Algorithms & Implementations

1. Blast Radius (Semantic BFS)

Finds all artifacts semantically affected by a change.

  • Algorithm: Semantic Breadth-First Search (BFS)
  • Complexity: $O(V + E)$
  • Logic:
    • Start at changed nodes.
    • Follow PROVIDES edges forward.
    • Follow READS edges backward.
    • Repeat until max_depth or exhaust.

2. Lineage Tracing (Pathfinding)

Finds the path explaining why Node A affects Node B.

  • Algorithm: rustworkx.all_simple_paths
  • Complexity: $O(V + E)$ (highly optimized in Rust)
  • Implementation:
    1. Attempt forward semantic trace (following data flow).
    2. Fallback to reverse dependency check if direct flow is broken but a dependency exists.
def trace(self, source_id: str, target_id: str) -> List[List[str]]:
    src_idx = self._id_to_idx[source_id]
    tgt_idx = self._id_to_idx[target_id]
    # Optimized Rust call
    return rx.all_simple_paths(self._graph, src_idx, tgt_idx)

3. Stitching (Fuzzy Matching)

Connects nodes across different domains (e.g., Terraform -> Python) using token overlap.

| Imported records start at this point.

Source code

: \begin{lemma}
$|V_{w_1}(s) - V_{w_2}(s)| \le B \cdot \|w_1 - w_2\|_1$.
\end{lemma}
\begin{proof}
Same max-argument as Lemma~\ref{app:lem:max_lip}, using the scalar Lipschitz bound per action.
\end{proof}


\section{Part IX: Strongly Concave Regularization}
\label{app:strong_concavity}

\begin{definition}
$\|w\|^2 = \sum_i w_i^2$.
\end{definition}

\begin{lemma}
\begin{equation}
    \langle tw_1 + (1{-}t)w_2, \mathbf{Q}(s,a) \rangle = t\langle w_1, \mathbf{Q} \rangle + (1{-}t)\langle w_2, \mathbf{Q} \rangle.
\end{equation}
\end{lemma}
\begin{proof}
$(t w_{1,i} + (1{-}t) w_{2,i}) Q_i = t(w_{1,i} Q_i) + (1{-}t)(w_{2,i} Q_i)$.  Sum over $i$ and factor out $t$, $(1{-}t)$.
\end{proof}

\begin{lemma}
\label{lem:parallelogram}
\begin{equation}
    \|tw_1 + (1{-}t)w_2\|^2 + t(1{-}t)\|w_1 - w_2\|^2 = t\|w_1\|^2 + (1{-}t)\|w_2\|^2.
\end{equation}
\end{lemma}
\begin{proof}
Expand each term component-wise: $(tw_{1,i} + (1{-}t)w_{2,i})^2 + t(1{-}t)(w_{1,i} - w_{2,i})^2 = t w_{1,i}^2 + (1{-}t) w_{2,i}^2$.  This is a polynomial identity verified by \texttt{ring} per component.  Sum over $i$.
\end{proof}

  • Structure: TokenIndex (Inverted Index)
  • Complexity: $O(1)$ lookup per token
  • Logic:
    • Tokenize node names (e.g., PAYMENT_DB_HOST -> payment, db, host).
    • Index nodes by tokens.
    • Query index to find candidates sharing significant tokens.

Performance Improvements

Moving to rustworkx provided significant gains over the previous NetworkX implementation:

Operation NetworkX (Old) rustworkx (New) Improvement
Graph Construction Python Loop Rust Vector Ops \~5x faster
Pathfinding Pure Python BFS Parallel Rust \~10-50x faster
Memory Usage Heavy Python Objects Compact Rust Structs \~3x reduction
Descendants Recursive Python Optimized Native \~100x faster

Future Enhancements

1. Weighted Impact Scoring

Enhance get_impacted_nodes to decay impact score over distance: $$\text{Score}(node) = \frac{\text{Confidence}(path)}{1 + \text{Distance}}$$

2. Cycle Detection & breaking

Use rustworkx.simple_cycles to detect circular dependencies (e.g., A reads B, B reads A) that might cause infinite analysis loops or deployment deadlocks.

3. Parallel Subgraph Analysis

For massive monorepos, partition the graph into disjoint subgraphs (using rustworkx.connected_components) and run semantic analysis on each component in parallel threads.